When Columbus sailed westward in 1492, he famously sought to explore new trade routes to east Asia and the Indies. Other voyages quickly followed, but it took a little longer to appreciate the immensity of what was being discovered: a major new land mass, the fourth part of the world.

That conceptual breakthrough was crystallised at St Dié in Lorraine, eastern France, in 1507.

There, Martin Waldseemüller produced a small globe and a huge map that represented a new understanding of the world. A short accompanying book, probably co-authored with the humanist Matthias Ringmann, notices "the fourth part of the world, discovered by the kings of Castille and Portugal".

What was revolutionary was how that area appeared on the map.

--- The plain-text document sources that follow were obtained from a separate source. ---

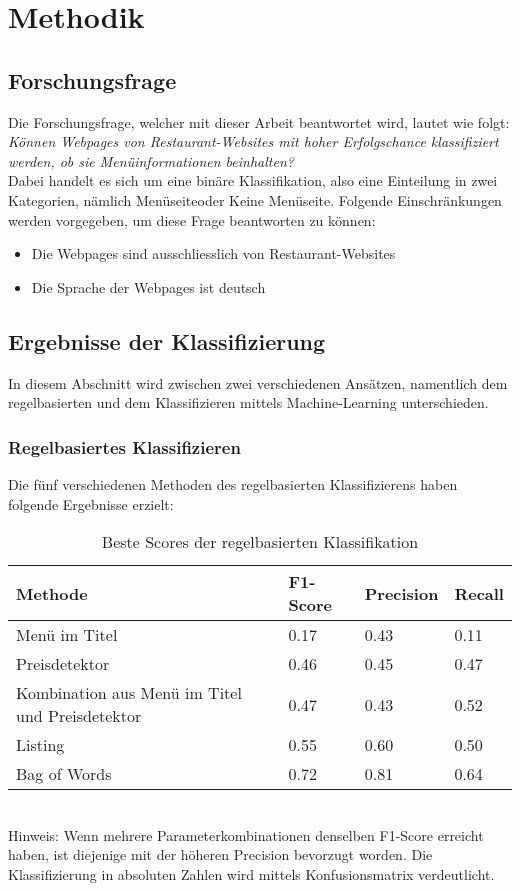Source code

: \chapter{Methodik}
\section{Forschungsfrage}
Die Forschungsfrage, welcher mit dieser Arbeit beantwortet wird, lautet wie folgt:\\
\emph{Können Webpages von Restaurant-Websites mit hoher Erfolgschance klassifiziert werden, ob sie Menüinformationen beinhalten?}\\
Dabei handelt es sich um eine binäre Klassifikation, also eine Einteilung in zwei Kategorien, nämlich \glqq Menüseite\grqq oder \glqq Keine Menüseite\grqq.
Folgende Einschränkungen werden vorgegeben, um diese Frage beantworten zu können:
\begin{itemize}
	\item Die Webpages sind ausschliesslich von Restaurant-Websites
	\item Die Sprache der Webpages ist deutsch
\end{itemize}
\section{Ergebnisse der Klassifizierung}
In diesem Abschnitt wird zwischen zwei verschiedenen Ansätzen, namentlich dem regelbasierten und dem Klassifizieren mittels Machine-Learning unterschieden.
\subsection{Regelbasiertes Klassifizieren}
Die fünf verschiedenen Methoden des regelbasierten Klassifizierens haben folgende Ergebnisse erzielt:\\
\begin{table}
\caption{Beste Scores der regelbasierten Klassifikation}
\centering
\begin{tabular}{|l|l|l|l|}
	\hline
	Methode & F1-Score & Precision & Recall\\
	\hline
	Menü im Titel & 0.17 & 0.43 & 0.11 \\
	Preisdetektor & 0.46 & 0.45 & 0.47 \\
	Kombination aus Menü im Titel und Preisdetektor & 0.47 & 0.43 & 0.52\\
	Listing & 0.55 & 0.60 & 0.50\\
	Bag of Words & 0.72 & 0.81 & 0.64\\
	\hline
\end{tabular}
\end{table}\\
Hinweis: Wenn mehrere Parameterkombinationen denselben F1-Score erreicht haben, ist diejenige mit der höheren Precision bevorzugt worden.
Die Klassifizierung in absoluten Zahlen wird mittels Konfusionsmatrix verdeutlicht.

In historic firsts, the new landmass is shown surrounded by water, and its southern part is labelled "America".

Lester focuses his "micro-history" on Waldseemüller, his innovative work and its subsequent diffusion and development. Much about the map and the linked commentary was controversial, not least the downplaying of Columbus and the prominence given to Amerigo Vespucci, the Florentine merchant who claimed to have made four voyages to the New World between 1497 and 1504.

Controversial too was the depiction, six years before the first-known European sighting of the Pacific, of an America surrounded by water.

On this issue, as well as on his designation "America", Waldseemüller had second thoughts, and he offered a revised, more conservative world map in 1513. But 1,000 copies of the 1507 map had already been circulated across central Europe. The name America was gaining wider currency and the existence of the Pacific was about to be confirmed among Europeans. The detail of the New World had yet to be refined, but its outline could not be retracted.

Lester is good on the subsequent history and impact of the Waldseemüller map, for example on how it may have contributed to the thinking of Copernicus. He also outlines how the map "disappeared" to such an extent that during the 19th century it was believed "lost".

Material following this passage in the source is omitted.